> [Exercise details]:
Report back each line of the records that contains the string "subsubsection".

-- Records for the exercise follows --

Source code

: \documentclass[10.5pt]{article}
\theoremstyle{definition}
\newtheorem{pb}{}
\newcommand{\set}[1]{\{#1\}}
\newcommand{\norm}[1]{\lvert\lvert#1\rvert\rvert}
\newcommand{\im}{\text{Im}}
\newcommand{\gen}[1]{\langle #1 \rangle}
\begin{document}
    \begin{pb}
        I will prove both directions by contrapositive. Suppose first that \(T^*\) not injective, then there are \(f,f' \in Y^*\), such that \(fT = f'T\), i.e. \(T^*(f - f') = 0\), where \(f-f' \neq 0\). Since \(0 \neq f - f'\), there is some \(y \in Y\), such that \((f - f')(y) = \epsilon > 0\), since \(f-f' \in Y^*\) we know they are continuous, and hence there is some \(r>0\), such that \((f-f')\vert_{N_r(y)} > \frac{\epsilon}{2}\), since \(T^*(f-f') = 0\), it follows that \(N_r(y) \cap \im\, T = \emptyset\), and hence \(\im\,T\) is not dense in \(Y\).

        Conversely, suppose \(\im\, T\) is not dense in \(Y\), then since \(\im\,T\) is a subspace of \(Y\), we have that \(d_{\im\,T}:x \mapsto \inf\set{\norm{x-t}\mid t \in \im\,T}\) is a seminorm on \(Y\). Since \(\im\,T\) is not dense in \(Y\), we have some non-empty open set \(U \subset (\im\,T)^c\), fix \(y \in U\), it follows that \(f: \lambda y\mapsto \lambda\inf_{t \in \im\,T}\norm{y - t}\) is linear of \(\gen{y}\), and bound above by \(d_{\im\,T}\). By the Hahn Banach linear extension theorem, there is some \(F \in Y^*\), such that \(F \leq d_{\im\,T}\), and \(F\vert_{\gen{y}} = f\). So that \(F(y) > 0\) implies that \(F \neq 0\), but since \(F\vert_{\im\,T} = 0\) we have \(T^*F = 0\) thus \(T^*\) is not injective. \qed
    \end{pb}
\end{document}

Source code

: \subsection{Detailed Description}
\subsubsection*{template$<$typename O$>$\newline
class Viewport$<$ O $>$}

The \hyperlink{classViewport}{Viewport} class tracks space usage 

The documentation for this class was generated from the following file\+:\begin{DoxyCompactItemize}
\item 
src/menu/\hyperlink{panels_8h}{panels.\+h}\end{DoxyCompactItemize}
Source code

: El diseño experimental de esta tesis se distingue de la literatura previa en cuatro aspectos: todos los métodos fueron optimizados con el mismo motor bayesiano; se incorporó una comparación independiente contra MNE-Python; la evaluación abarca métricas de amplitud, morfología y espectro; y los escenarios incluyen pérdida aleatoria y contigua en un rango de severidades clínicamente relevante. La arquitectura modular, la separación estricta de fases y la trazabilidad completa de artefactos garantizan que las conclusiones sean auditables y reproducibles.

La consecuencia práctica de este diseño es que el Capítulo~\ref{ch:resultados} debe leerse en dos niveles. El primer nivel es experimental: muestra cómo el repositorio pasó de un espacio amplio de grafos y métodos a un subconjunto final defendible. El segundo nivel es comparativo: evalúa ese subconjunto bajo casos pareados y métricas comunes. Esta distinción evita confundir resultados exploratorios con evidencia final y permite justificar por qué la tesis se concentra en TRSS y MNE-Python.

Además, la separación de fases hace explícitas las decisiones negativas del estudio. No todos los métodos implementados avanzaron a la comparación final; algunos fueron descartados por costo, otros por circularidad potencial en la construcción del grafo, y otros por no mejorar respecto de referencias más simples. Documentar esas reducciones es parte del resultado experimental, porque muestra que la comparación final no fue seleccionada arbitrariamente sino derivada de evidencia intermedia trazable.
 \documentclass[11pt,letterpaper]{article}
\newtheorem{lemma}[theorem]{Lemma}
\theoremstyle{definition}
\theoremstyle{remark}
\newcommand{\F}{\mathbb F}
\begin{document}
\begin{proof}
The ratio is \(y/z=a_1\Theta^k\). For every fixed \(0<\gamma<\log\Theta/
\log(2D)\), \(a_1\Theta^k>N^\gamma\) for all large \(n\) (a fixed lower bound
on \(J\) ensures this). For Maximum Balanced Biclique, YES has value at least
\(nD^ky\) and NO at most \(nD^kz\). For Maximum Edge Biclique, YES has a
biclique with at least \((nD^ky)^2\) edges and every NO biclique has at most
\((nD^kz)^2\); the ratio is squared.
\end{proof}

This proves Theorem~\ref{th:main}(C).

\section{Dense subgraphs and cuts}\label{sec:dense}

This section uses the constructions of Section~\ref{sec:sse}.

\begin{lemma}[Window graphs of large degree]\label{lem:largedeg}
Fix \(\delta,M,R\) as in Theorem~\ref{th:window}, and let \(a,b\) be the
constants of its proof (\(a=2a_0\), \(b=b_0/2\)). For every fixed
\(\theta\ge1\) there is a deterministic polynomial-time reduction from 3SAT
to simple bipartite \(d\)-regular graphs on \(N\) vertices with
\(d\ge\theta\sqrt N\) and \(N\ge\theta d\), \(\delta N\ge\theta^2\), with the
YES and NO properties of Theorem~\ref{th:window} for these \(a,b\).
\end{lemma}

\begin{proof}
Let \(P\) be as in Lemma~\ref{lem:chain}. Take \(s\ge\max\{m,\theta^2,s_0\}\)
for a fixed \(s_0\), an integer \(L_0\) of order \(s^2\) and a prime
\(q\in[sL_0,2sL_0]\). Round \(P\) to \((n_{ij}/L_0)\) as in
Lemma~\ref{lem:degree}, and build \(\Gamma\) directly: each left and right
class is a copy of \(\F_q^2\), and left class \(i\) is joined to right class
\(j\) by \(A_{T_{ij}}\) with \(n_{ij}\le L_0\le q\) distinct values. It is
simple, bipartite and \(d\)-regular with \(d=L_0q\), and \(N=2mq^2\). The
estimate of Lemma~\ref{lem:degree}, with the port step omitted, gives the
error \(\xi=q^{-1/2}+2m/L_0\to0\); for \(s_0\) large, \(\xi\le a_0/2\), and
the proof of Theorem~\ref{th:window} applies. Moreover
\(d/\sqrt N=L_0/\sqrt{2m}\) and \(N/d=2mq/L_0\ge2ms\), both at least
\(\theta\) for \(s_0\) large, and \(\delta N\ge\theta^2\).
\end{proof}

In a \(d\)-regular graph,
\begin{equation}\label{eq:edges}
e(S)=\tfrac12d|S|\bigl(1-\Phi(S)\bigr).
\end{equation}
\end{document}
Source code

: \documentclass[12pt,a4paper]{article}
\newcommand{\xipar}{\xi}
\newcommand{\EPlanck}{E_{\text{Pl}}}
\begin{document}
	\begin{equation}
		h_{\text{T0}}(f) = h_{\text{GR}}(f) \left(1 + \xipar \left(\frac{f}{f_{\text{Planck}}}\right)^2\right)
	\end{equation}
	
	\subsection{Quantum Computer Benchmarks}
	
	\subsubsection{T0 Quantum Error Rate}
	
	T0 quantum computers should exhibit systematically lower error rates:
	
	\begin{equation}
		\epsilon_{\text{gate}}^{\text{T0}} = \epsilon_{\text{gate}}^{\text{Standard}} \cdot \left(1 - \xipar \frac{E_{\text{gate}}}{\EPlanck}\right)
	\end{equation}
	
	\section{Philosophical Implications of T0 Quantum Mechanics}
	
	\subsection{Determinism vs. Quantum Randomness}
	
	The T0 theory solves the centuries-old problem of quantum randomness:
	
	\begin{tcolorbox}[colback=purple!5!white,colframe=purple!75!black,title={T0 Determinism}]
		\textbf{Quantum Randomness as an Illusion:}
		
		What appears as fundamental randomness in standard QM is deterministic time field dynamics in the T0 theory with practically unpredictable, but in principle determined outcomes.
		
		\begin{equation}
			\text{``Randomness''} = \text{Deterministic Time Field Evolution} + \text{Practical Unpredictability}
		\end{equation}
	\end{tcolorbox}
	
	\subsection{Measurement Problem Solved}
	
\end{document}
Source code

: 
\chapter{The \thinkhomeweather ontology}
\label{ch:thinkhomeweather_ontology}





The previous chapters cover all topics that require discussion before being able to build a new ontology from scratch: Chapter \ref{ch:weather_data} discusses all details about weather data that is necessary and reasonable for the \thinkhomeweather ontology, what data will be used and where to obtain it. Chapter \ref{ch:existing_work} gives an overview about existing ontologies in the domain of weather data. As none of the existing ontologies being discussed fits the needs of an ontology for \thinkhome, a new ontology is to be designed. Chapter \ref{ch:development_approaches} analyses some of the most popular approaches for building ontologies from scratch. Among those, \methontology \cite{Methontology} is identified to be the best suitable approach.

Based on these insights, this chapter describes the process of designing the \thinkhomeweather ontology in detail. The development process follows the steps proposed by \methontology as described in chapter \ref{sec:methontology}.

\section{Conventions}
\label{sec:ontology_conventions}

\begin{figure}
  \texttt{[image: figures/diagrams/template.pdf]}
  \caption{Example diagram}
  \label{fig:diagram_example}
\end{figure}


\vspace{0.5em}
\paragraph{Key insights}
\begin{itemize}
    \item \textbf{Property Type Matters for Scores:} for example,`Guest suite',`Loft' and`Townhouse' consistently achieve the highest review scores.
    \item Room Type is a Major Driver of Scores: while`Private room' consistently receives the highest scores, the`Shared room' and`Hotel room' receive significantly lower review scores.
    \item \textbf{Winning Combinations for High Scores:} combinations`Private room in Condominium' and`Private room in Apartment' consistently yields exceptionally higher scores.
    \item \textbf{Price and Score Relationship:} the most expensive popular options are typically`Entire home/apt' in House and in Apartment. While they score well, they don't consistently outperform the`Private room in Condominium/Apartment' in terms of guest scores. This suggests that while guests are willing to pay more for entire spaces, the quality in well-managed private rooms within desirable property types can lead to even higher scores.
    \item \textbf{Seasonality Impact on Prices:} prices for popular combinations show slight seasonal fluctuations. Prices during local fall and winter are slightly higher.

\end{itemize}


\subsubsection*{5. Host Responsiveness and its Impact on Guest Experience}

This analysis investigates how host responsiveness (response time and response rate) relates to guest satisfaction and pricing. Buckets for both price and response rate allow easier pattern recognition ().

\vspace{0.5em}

-- Records for the exercise concluded --

> [Answer to this exercise]:
\subsubsection*{template$<$typename O$>$\newline
	\subsubsection{T0 Quantum Error Rate}
\subsubsection*{5. Host Responsiveness and its Impact on Guest Experience}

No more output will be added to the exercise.